People are increasingly accessing online content on mobile devices, but that doesn’t mean the desktop is in decline.
A theory sometimes bandied about the media industry says audiences are deserting desktops and “going mobile” instead. But actually, data from online measurement firms doesn’t seem to support that view, at least at the aggregate market level.
The share of overall consumption coming from mobile devices is growing, but desktop web usage isn’t dropping. In fact, it might be increasing.

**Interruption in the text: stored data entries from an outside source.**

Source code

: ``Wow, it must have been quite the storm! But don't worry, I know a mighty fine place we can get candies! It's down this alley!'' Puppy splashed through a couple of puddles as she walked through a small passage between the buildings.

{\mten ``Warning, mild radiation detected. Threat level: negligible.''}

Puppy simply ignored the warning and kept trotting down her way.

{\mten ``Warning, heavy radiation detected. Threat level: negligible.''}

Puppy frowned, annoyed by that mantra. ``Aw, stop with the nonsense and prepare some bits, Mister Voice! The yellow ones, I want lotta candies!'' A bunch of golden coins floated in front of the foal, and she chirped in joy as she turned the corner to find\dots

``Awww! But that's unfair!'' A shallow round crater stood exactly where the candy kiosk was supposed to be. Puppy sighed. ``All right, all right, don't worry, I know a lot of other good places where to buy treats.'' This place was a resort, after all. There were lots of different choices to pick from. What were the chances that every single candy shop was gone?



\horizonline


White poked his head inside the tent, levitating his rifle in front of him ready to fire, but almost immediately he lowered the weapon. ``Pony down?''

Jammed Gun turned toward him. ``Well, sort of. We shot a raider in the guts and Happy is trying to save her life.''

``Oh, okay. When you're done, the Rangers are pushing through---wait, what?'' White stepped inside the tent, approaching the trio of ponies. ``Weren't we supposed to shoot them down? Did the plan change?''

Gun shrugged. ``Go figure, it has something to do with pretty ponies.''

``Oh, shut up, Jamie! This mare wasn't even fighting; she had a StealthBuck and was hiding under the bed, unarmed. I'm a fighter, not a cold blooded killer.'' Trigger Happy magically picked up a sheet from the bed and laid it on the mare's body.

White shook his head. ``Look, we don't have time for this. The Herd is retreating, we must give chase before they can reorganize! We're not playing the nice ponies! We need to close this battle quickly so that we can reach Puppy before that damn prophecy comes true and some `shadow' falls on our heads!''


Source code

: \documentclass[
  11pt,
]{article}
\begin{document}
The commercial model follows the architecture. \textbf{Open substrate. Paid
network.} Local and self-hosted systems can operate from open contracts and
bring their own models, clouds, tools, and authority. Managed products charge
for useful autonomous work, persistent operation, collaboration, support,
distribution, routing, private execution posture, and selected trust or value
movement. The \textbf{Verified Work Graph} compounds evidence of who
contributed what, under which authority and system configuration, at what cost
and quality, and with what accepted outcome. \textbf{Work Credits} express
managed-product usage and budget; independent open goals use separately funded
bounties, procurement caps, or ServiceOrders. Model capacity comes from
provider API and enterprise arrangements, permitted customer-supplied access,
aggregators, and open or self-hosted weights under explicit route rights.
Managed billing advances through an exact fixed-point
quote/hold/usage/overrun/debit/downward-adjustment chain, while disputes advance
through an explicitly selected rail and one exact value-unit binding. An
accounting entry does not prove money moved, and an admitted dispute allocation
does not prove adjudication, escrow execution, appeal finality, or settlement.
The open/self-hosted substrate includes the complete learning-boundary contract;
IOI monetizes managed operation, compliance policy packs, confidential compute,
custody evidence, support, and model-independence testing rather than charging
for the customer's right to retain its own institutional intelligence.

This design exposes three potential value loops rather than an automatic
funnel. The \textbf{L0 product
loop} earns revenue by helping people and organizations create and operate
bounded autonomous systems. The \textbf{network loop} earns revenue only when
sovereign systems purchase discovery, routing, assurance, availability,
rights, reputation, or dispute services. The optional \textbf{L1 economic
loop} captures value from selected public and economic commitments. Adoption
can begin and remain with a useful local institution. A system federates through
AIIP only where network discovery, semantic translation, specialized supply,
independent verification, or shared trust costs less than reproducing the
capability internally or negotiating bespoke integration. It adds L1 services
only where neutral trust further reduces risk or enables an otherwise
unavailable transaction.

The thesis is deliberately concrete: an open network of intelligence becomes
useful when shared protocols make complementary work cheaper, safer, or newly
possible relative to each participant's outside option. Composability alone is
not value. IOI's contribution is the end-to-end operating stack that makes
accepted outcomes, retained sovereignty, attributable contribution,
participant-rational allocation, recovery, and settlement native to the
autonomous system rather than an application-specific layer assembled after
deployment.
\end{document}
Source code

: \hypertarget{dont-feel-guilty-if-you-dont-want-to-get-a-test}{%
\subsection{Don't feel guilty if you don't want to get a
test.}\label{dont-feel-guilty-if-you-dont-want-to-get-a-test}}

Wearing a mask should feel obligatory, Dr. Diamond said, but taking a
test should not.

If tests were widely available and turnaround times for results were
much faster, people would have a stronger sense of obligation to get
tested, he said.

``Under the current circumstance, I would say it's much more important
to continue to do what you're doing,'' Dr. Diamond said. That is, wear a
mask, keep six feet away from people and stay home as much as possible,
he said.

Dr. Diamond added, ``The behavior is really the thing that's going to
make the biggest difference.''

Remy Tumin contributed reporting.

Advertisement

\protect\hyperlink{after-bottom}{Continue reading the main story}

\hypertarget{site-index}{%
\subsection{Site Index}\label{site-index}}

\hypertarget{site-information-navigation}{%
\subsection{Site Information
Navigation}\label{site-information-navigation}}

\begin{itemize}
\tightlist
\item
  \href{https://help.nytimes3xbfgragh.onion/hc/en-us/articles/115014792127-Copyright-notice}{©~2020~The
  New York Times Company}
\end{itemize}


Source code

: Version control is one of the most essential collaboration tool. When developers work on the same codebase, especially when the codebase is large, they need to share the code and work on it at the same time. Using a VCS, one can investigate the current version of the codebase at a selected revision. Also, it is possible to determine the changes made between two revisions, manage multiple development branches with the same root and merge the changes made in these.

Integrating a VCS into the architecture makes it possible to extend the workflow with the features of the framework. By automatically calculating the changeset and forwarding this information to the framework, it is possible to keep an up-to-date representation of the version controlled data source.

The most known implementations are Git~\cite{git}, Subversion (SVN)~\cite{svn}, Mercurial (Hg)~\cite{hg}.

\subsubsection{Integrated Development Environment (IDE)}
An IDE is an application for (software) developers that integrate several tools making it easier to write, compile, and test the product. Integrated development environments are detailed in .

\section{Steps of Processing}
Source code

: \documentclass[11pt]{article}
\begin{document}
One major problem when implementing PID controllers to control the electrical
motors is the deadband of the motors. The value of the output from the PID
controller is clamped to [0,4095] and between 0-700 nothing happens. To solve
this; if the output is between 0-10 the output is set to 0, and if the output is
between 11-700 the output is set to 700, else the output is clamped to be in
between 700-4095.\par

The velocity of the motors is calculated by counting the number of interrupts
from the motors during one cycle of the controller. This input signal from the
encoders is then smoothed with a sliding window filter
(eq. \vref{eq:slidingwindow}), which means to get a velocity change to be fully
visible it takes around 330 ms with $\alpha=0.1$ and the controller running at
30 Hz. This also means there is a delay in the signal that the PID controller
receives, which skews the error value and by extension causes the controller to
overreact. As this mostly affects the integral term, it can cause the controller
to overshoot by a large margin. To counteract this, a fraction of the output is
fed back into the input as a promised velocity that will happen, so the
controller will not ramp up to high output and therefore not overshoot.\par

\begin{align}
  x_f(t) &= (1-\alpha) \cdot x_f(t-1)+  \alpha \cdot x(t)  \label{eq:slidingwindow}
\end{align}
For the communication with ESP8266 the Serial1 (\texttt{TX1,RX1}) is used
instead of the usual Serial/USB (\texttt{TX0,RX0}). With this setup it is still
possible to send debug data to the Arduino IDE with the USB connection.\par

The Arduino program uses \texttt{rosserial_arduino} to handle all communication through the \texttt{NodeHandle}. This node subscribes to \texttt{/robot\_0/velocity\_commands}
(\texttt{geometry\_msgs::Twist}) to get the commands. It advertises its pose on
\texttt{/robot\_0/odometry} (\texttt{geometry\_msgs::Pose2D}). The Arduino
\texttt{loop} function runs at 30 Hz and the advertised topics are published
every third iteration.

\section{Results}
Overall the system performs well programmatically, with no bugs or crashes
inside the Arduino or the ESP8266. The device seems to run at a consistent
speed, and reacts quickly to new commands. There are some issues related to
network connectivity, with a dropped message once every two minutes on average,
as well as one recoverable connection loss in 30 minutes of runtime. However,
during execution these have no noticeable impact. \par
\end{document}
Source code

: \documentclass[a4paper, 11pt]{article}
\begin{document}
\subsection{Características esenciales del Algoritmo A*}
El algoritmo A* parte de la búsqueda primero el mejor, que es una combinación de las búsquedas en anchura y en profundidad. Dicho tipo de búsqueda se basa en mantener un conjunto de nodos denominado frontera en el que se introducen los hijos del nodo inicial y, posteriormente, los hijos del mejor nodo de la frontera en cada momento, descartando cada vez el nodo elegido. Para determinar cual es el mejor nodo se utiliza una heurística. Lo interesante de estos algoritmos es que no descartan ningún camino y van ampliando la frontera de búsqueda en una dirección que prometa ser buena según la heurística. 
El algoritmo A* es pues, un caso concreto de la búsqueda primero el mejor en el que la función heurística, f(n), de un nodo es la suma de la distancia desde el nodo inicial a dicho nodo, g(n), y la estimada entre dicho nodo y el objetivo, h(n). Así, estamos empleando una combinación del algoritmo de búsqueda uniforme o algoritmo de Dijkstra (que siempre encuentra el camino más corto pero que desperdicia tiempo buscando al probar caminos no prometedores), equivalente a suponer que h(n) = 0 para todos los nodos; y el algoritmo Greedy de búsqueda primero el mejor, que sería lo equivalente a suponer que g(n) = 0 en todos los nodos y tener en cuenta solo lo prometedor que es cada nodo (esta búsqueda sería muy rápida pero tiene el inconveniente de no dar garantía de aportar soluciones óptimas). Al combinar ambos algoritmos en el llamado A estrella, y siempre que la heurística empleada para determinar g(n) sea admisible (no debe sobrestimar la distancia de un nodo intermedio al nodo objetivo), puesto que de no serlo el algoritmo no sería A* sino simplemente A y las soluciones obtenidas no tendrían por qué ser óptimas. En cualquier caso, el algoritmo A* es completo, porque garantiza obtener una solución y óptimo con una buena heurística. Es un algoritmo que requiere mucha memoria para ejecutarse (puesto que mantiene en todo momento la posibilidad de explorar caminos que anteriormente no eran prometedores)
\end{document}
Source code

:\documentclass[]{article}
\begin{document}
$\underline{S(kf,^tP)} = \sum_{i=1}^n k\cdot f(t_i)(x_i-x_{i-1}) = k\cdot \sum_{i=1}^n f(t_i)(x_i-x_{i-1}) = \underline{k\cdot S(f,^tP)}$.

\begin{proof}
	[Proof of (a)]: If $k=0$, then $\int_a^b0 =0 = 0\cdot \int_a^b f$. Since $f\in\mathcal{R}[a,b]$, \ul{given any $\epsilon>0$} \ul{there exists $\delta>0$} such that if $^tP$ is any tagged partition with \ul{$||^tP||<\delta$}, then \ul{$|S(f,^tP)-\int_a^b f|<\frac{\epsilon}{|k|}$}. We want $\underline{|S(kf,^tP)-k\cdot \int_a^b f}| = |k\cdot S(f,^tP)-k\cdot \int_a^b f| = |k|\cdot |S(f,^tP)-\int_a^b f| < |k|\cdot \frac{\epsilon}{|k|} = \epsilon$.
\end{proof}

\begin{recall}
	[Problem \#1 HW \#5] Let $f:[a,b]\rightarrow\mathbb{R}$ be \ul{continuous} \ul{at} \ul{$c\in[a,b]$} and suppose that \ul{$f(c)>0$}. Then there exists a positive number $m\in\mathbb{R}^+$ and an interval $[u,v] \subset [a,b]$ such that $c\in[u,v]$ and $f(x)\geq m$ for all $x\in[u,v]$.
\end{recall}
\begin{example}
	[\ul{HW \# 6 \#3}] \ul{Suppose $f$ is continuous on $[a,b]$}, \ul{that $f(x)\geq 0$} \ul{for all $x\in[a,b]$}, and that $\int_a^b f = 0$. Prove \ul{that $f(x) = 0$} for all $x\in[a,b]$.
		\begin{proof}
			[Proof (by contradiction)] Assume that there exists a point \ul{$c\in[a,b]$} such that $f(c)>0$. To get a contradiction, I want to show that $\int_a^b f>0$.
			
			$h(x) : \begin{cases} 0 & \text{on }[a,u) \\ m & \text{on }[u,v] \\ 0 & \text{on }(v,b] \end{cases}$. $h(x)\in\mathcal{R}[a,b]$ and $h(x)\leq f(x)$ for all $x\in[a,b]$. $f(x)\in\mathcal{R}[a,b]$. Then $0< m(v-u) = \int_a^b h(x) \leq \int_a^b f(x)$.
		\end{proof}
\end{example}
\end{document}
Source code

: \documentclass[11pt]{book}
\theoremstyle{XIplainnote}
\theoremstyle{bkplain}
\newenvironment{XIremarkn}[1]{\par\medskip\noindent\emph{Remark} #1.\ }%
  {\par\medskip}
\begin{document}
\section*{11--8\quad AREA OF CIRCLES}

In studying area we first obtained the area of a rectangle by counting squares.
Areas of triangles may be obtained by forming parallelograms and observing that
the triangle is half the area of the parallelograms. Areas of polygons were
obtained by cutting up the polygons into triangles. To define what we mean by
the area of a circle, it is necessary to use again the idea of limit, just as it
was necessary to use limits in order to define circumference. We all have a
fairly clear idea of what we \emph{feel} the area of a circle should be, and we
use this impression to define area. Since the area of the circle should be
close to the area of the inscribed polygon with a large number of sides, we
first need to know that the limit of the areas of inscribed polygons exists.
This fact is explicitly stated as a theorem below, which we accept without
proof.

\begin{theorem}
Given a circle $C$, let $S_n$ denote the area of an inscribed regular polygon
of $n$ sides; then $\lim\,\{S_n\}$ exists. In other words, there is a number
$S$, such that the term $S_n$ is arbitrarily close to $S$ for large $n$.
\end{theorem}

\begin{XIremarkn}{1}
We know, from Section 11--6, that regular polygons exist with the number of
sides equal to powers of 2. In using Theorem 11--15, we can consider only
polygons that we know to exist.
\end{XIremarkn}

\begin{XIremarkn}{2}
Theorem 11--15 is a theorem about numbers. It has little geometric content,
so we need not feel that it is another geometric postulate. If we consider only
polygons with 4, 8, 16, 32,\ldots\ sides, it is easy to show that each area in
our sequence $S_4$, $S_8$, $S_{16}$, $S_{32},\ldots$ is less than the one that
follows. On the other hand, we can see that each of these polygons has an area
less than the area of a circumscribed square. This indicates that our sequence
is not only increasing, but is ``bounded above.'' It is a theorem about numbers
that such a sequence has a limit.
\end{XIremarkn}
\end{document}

According to data from comScore, for example, the overall time spent online with desktop devices in the U.S. has remained relatively stable for the past two years. Time spent with mobile devices has grown rapidly in that time, but the numbers suggest mobile use is adding to desktop use, not subtracting from it.
“The key thing to remember is that percentages are not zero-sum,” said Tony Haile, CEO of online analytics firm Chartbeat. “You can have mobile growing to 50% of your traffic and desktop traffic remaining healthy.”
According to Mr. Haile, mobile devices are actually “unlocking” new Web time in the morning and the evening, while desktop traffic remains dominant during weekdays.
In other words: mobile’s share of traffic is growing, but the overall pie is growing too.
That understanding has important implications for media owners and marketers, who often say they’re altering their sites and strategies to cater for their growing mobile audiences. It makes sense to optimize for mobile if that’s a large and growing audience, but mobile isn’t the only game in town. In fact, it seems desktop Internet use is here to stay, for the time being at least.